Вошла молодая, с привлекательным лицом, женщина, усердно крестись на образа.
— Смотри же, матушка, сказывай все по совести… помни: ни для дружбы, вражды, ниже страха ради…
— Точно так, в. б.
— Иначе, на страшном суде ответ дать должна.
— Должна, должна, в. б!
— Помни, что ты сказала: «Аминь!»
— Помню, в. б., помню: велико слово «аминь»!
— Как ты думаешь: кто обокрал Матюгу?
— Как кто? Разве ты не знаешь?
— Не знаю.
— Ой, вре! Знашь, быват, — отвечала мне, лукаво улыбаясь, допрашиваемая.

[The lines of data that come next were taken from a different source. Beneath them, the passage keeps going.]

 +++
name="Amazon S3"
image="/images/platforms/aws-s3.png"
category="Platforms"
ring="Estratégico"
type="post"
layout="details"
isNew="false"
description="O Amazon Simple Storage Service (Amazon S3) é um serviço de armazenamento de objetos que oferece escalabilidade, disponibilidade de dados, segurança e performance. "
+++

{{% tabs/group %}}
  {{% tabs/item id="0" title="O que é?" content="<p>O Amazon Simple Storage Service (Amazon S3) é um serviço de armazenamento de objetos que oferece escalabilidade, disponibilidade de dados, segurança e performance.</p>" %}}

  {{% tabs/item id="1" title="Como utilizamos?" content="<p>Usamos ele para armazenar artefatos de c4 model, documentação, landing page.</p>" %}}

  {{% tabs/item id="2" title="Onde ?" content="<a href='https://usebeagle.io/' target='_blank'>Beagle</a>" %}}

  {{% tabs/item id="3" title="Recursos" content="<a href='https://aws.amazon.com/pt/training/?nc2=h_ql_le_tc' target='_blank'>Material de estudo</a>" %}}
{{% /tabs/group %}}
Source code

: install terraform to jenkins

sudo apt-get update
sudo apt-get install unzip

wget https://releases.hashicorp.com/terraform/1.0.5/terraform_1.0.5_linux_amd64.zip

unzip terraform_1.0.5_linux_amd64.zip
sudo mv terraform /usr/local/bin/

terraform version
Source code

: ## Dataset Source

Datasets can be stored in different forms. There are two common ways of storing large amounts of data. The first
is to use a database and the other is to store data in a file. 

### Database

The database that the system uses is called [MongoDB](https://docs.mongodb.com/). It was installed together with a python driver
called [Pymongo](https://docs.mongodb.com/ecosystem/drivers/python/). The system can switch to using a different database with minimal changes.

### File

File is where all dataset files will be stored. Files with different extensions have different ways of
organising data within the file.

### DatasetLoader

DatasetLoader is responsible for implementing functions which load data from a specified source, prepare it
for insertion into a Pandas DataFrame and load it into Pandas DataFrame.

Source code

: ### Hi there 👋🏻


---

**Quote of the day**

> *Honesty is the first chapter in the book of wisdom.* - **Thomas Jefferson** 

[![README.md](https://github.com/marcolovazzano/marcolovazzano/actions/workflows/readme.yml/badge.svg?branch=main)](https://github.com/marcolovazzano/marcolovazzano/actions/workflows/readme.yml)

— Ну, знаю ли или нет, а ты должна отвечать… по присяге…
— Ой ты! Да совру ли я? Из чего мне врать-то?
— Ну, так кто же?
— Да кто? Вестимо кто: кроме Государевича да Ваньки Долговязого некому! Это не я одна говорю.
— Ну а Ирина?
Допрашиваемая подошла ко мне очень близко, толкнула меня в плечо и вполголоса проговорила:
— Что Ирина? С ветру ляпают на Ирину! А ты, Виктор Иванович, смотри не проляпайся, что я скажу… мужики заедят…

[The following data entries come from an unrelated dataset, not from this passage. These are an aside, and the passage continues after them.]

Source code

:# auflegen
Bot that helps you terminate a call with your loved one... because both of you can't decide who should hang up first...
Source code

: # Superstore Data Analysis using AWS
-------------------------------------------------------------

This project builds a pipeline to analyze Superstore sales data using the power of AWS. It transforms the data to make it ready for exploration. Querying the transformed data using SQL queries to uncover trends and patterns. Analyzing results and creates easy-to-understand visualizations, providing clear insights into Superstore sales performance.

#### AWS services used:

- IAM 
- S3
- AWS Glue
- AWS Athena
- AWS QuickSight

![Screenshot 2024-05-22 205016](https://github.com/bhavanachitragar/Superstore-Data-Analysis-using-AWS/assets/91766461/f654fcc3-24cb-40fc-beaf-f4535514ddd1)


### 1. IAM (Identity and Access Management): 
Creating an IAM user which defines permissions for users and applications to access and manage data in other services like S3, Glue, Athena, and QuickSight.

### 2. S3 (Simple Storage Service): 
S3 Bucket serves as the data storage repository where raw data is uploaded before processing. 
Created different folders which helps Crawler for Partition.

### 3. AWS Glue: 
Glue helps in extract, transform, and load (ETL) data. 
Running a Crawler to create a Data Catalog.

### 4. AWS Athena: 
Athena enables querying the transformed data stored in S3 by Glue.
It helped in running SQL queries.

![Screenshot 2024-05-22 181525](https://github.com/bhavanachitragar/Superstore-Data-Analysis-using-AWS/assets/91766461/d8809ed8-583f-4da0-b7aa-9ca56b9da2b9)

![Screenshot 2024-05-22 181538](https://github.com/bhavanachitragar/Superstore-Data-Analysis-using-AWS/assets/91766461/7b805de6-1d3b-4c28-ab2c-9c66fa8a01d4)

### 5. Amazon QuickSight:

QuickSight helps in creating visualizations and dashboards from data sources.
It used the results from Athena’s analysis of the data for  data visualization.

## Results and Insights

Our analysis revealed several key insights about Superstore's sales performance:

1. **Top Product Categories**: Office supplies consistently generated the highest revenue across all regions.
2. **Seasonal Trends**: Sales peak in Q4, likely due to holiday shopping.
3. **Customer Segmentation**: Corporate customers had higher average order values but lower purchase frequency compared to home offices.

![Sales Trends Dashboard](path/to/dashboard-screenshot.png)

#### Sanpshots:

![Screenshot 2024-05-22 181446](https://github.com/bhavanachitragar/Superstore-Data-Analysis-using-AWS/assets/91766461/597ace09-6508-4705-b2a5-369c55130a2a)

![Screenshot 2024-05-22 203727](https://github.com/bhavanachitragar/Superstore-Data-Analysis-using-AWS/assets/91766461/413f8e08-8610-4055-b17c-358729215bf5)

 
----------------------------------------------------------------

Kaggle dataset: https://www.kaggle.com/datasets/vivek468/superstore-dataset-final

— Что ты, милая, — отозвался Виктор Иванович: — я ведь сам присяжный человек.
— То-то, смотри, а не то ведь я и сама Настасье-то Аверьяновне… помнишь?…
— Ну, ну, — пробормотал Виктор Иванович: — отвечай вправду, что его выск-ие спрашивает.
— Что Ирина! Не пойдет на такое дело Ирина: бабье ли это дело?
— Да ведь вон говорят… — заметил я.
— А что говорят? Говорят, что она у нас садки[16] повыела… а врут все! Я сама, грешница, наперво на нее думала… Думаю, больше некому.
— Отчего же думала ты, что больше некому?
— А из-под неволи, думала.
— Как это?
— Как? А вот как. Ведь ее, сердечную, за голяка выдали, приданым обделили… сама, вишь, виновата: почто на Государевича полезла? Ну, а тем… новой-то семье… забедно стало, что приданым обделили… Ину пору и есть не дадут. Так вот и думали… а это не она. В девках-то, в. б., какая умница была: ласковая, приветливая… вот экого парнечка худым словом не обзовет!.. Ну, а теперь по что-то зубаста стала… Бог ее ведает! А это на нее так… с ветру ляпают…
— Ну, ступай с Богом домой, да посылай поскорее другую. Да нужно руку приложить!
— Ладно. Ты, Виктор Иванович, вели за меня заручить… только, чтобы писарь не знал, что тут написано, — не проляпался бы!
Вошла с такими же церемониями другая женщина. Она дала такое же показание, но с некоторыми подробностями.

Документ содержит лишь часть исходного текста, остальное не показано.